THE PROBLEM —
Among the lines below, take the one holding "easy, tasty, practical**.", the one holding "Excellent Early morning", and all lines between them. Set them down exactly.

★ ★ ★

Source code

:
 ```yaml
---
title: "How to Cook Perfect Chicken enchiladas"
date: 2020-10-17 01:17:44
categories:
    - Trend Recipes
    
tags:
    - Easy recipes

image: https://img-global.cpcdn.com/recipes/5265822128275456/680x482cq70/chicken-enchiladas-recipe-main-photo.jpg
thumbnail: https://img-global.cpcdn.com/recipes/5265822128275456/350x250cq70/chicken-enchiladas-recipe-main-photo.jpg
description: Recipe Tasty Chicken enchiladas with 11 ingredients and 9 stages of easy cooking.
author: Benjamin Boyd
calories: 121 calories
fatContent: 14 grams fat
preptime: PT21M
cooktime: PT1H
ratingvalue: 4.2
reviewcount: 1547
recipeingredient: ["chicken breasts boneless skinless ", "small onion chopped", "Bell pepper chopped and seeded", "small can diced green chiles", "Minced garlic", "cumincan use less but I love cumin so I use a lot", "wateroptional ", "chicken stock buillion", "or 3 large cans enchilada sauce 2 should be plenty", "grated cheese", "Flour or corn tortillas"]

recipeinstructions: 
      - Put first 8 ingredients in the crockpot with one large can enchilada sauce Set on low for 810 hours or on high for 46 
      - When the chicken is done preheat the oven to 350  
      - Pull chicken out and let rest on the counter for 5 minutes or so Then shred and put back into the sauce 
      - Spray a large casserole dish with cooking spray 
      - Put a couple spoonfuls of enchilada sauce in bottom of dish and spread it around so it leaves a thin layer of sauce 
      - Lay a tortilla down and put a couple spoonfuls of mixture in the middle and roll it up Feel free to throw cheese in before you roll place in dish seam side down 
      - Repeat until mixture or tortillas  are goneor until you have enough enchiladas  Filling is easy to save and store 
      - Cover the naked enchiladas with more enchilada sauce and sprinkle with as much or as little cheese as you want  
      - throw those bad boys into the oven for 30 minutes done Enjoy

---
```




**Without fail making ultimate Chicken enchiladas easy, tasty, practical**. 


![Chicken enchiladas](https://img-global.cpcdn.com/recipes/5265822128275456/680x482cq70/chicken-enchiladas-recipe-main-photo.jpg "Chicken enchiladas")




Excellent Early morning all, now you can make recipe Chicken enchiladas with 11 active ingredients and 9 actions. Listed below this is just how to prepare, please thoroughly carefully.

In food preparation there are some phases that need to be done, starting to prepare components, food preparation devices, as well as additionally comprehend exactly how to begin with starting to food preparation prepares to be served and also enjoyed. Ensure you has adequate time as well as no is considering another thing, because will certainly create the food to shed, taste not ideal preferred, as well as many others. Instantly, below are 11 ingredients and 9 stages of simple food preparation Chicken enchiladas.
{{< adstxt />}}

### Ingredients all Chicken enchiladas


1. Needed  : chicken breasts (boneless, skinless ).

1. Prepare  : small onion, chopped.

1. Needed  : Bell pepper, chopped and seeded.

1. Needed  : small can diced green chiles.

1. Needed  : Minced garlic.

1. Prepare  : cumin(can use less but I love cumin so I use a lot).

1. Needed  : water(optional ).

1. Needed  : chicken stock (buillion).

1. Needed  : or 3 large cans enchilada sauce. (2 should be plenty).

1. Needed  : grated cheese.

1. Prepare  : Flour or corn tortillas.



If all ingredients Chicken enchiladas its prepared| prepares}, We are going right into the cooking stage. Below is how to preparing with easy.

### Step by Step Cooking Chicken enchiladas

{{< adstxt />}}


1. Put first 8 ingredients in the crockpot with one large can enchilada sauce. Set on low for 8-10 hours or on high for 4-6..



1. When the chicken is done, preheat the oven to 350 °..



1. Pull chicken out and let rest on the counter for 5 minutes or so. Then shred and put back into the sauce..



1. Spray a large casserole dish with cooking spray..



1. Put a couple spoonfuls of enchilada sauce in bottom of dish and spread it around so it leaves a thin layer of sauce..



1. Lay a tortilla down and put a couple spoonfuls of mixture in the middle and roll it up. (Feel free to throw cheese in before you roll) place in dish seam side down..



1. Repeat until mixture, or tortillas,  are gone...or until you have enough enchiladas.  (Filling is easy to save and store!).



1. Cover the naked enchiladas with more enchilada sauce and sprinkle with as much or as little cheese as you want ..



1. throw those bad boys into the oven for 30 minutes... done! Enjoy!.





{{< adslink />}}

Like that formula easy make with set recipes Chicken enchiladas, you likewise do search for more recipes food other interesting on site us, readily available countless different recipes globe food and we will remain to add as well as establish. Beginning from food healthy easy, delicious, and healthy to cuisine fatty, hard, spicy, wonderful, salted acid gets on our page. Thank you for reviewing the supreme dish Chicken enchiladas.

★ ★ ★

EXERCISE RESPONSE —
**Without fail making ultimate Chicken enchiladas easy, tasty, practical**. 


![Chicken enchiladas](https://img-global.cpcdn.com/recipes/5265822128275456/680x482cq70/chicken-enchiladas-recipe-main-photo.jpg "Chicken enchiladas")




Excellent Early morning all, now you can make recipe Chicken enchiladas with 11 active ingredients and 9 actions. Listed below this is just how to prepare, please thoroughly carefully.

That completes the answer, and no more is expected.